The expected response is a copy of every line in the entries below that includes the word "into".

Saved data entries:
===============

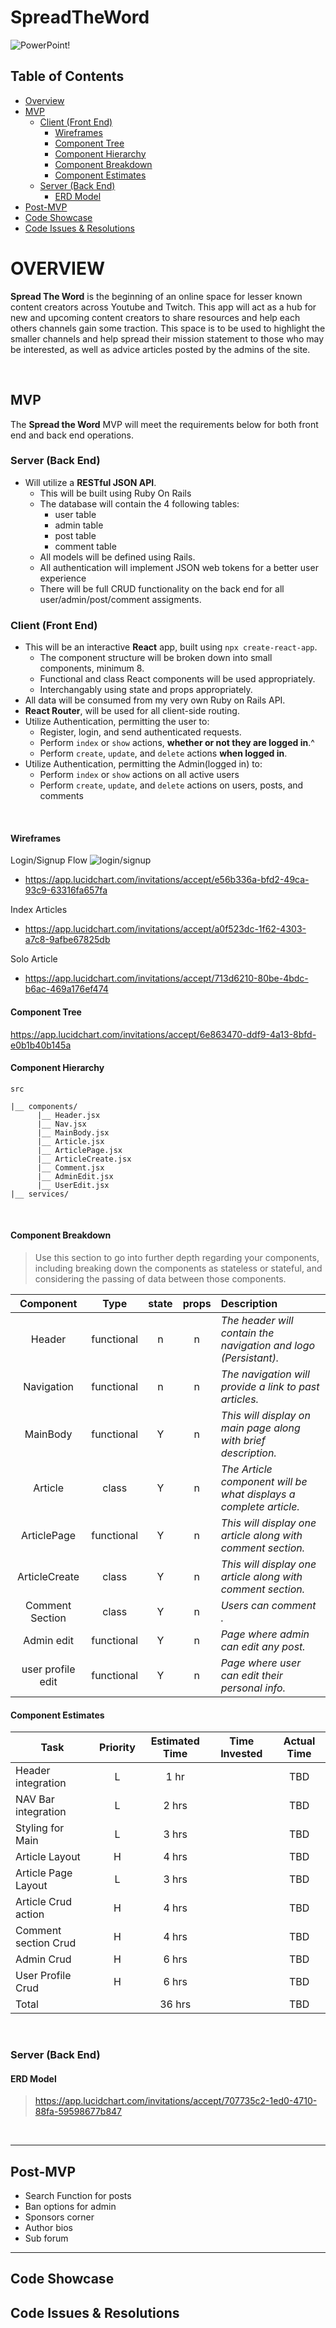 # SpreadTheWord

![PowerPoint!](https://govloop.com/wp-content/uploads/2016/08/powerpoint-hacks.gif)

## Table of Contents <!-- omit in toc -->
- [Overview](#overview)
- [MVP](#mvp)
  - [Client (Front End)](#client-front-end)
    - [Wireframes](#wireframes)
    - [Component Tree](#component-tree)
    - [Component Hierarchy](#component-hierarchy)
    - [Component Breakdown](#component-breakdown)
    - [Component Estimates](#component-estimates)
  - [Server (Back End)](#server-back-end)
    - [ERD Model](#erd-model)
- [Post-MVP](#post-mvp)
- [Code Showcase](#code-showcase)
- [Code Issues & Resolutions](#code-issues--resolutions)

# OVERVIEW

**Spread The Word** is the beginning of an online space for lesser known content creators across Youtube and Twitch. This app will act as a hub for new and upcoming content creators to share resources and help each others channels gain some traction. This space is to be used to highlight the smaller channels and help spread their mission statement to those who may be interested, as well as advice articles posted by the admins of the site.

<br>

## MVP

The **Spread the Word** MVP will meet the requirements below for both front end and back end operations.

### Server (Back End) <!-- omit in toc -->
- Will utilize a **RESTful JSON API**.
  - This will be built using Ruby On Rails
  - The database will contain the 4 following tables:
    - user table
    - admin table
    - post table
    - comment table
  - All models will be defined using Rails.
  - All authentication will implement JSON web tokens for a better user experience
  - There will be full CRUD functionality on the back end  for all user/admin/post/comment assigments.

### Client (Front End) <!-- omit in toc -->

- This will be an interactive **React** app, built using `npx create-react-app`.
  - The component structure will be broken down into small components, minimum 8.
  - Functional and class React components will be used appropriately.
  - Interchangably using state and props appropriately.
- All data will be consumed from my very own Ruby on Rails API.
- **React Router**, will be used for all client-side routing.
- Utilize Authentication, permitting the user to:
  - Register, login, and send authenticated requests.
  - Perform `index` or `show` actions, **whether or not they are logged in**.^
  - Perform `create`, `update`, and `delete` actions **when logged in**.
- Utilize Authentication, permitting the Admin(logged in) to:
  - Perform `index` or `show` actions on all active users
  - Perform `create`, `update`, and `delete` actions on users, posts, and comments

<br>

#### Wireframes
Login/Signup Flow
![login/signup](`./images/login-signup.png`)
  - https://app.lucidchart.com/invitations/accept/e56b336a-bfd2-49ca-93c9-63316fa657fa

Index Articles
  - https://app.lucidchart.com/invitations/accept/a0f523dc-1f62-4303-a7c8-9afbe67825db
  
Solo Article
  - https://app.lucidchart.com/invitations/accept/713d6210-80be-4bdc-b6ac-469a176ef474

#### Component Tree

https://app.lucidchart.com/invitations/accept/6e863470-ddf9-4a13-8bfd-e0b1b40b145a


#### Component Hierarchy
``` 
src

|__ components/
      |__ Header.jsx
      |__ Nav.jsx
      |__ MainBody.jsx
      |__ Article.jsx
      |__ ArticlePage.jsx
      |__ ArticleCreate.jsx
      |__ Comment.jsx
      |__ AdminEdit.jsx
      |__ UserEdit.jsx
|__ services/
```
<br>

#### Component Breakdown

> Use this section to go into further depth regarding your components, including breaking down the components as stateless or stateful, and considering the passing of data between those components.

|  Component   |    Type    | state | props | Description                                                      |
| :----------: | :--------: | :---: | :---: | :--------------------------------------------------------------- |
|    Header    | functional |   n   |   n   | _The header will contain the navigation and logo (Persistant)._  |
|  Navigation  | functional |   n   |   n   | _The navigation will provide a link to past articles._ |
|    MainBody    | functional |   Y   |   n   | _This will display on main page along with brief description._ |
|   Article    |   class    |   Y   |   n   | _The Article component will be what displays a complete article._ |
|    ArticlePage    | functional |   Y   |   n   | _This will display one article along with comment section._ |
|    ArticleCreate    | class |   Y   |   n   | _This will display one article along with comment section._ |
| Comment Section | class |   Y   |   n   | _Users can comment ._                 |
|    Admin edit    | functional |   Y   |   n   | _Page where admin can edit any post._ |
|    user profile edit    | functional |   Y   |   n   | _Page where user can edit their personal info._ |


#### Component Estimates

| Task                | Priority | Estimated Time | Time Invested | Actual Time |
| ------------------- | :------: | :------------: | :-----------: | :---------: |
| Header integration  |    L     |     1 hr       |               |    TBD      |
| NAV Bar integration |    L     |     2 hrs      |               |    TBD      |
| Styling for Main    |    L     |     3 hrs      |               |    TBD      |
| Article Layout      |    H     |     4 hrs      |               |    TBD      |
| Article Page Layout |    L     |     3 hrs      |               |    TBD      |
| Article Crud action |    H     |     4 hrs      |               |    TBD      |
| Comment section Crud|    H     |     4 hrs      |               |    TBD      |
| Admin Crud          |    H     |     6 hrs      |               |    TBD      |
| User Profile Crud   |    H     |     6 hrs      |               |    TBD      |
| Total               |          |     36 hrs      |               |    TBD      |

<br>

### Server (Back End)

#### ERD Model

> https://app.lucidchart.com/invitations/accept/707735c2-1ed0-4710-88fa-59598677b847

<br>

***

## Post-MVP

- Search Function for posts
- Ban options for admin
- Sponsors corner
- Author bios
- Sub forum

***

## Code Showcase


## Code Issues & Resolutions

===============

§ **WRITTEN SOLUTION**
  - The component structure will be broken down into small components, minimum 8.
> Use this section to go into further depth regarding your components, including breaking down the components as stateless or stateful, and considering the passing of data between those components.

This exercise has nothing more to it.